++++ EXERCISE DATA
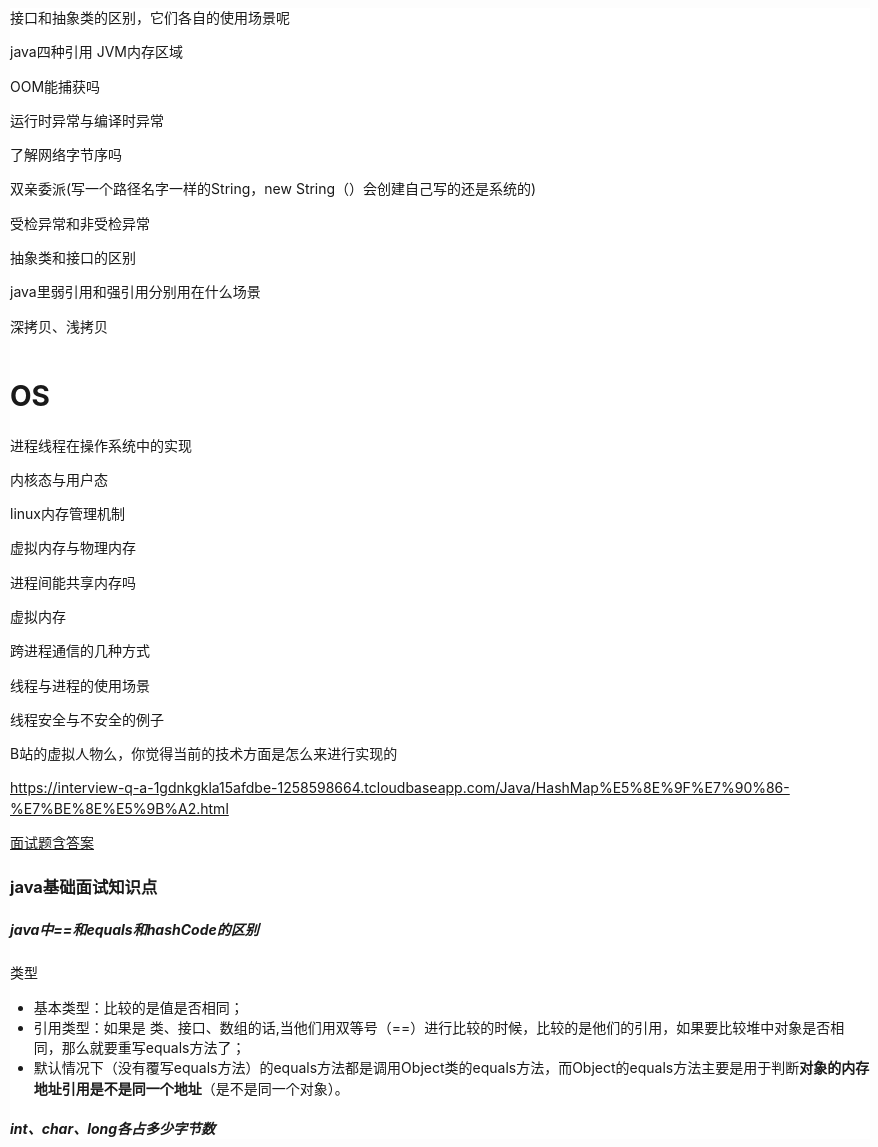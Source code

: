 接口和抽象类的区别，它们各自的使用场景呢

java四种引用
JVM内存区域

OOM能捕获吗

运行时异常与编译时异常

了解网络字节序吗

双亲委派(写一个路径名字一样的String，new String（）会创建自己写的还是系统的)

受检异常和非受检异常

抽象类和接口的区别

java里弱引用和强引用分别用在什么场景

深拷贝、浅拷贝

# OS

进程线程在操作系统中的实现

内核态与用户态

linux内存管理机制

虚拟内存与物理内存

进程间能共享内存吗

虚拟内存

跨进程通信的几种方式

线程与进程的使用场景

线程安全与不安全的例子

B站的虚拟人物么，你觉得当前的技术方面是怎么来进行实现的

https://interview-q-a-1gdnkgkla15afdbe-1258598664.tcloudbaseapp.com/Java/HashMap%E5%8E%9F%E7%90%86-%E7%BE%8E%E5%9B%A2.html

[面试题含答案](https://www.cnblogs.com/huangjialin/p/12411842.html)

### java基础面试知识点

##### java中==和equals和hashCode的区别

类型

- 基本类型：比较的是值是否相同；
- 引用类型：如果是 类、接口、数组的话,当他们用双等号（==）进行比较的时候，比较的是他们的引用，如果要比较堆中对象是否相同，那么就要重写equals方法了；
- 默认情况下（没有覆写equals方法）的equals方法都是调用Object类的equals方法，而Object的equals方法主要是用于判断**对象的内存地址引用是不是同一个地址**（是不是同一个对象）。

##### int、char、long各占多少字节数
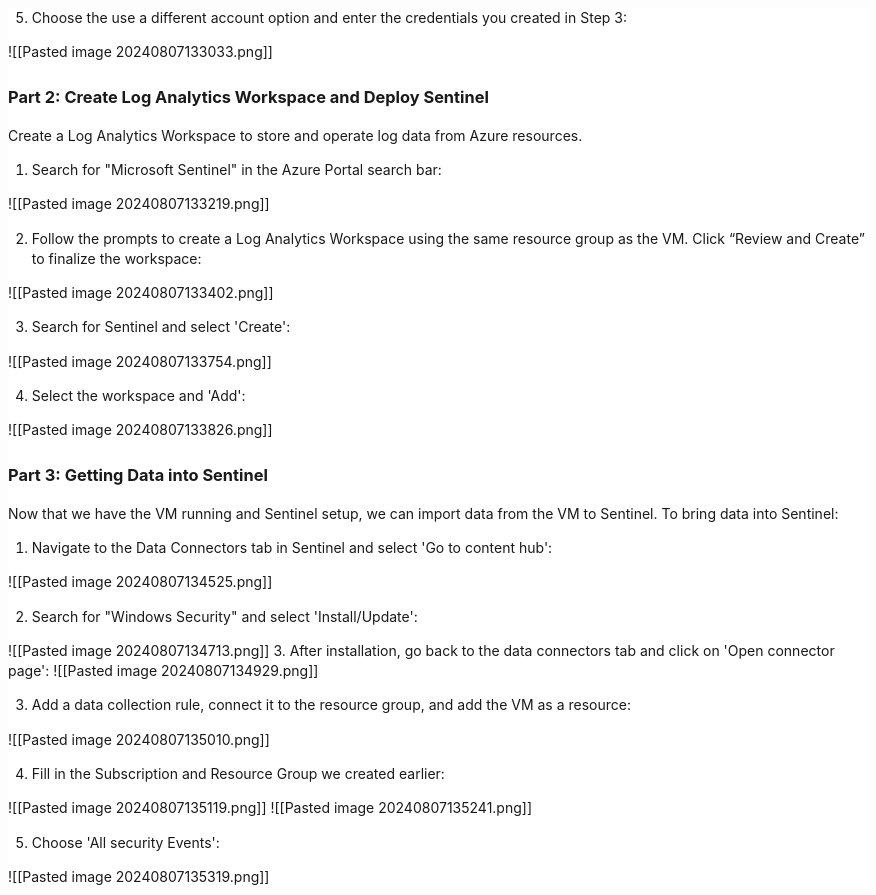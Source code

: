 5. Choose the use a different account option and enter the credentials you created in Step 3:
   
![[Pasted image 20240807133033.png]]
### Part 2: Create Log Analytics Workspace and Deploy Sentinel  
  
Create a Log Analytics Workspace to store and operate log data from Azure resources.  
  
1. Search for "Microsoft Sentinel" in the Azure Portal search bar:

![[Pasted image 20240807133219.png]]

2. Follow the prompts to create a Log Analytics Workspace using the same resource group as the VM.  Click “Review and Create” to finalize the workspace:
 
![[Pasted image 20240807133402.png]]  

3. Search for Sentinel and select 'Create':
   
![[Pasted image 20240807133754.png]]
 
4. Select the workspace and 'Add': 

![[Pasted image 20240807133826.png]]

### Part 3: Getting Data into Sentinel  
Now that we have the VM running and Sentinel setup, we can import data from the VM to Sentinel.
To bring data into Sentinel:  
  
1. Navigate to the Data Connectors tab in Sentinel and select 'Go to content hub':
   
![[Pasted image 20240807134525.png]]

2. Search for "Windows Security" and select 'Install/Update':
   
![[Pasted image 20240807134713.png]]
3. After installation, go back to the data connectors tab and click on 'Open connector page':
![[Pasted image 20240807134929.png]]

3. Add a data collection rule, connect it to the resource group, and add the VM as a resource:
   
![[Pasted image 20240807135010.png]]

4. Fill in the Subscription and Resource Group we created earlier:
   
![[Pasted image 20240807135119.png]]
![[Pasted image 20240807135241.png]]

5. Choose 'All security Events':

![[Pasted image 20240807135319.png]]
++++++++
◆ **INSTRUCTIONS TO FOLLOW**:
What belongs in the answer is each line of the data that has the word "Search".

◆ **TASK ANSWER**:
1. Search for "Microsoft Sentinel" in the Azure Portal search bar:
3. Search for Sentinel and select 'Create':
2. Search for "Windows Security" and select 'Install/Update':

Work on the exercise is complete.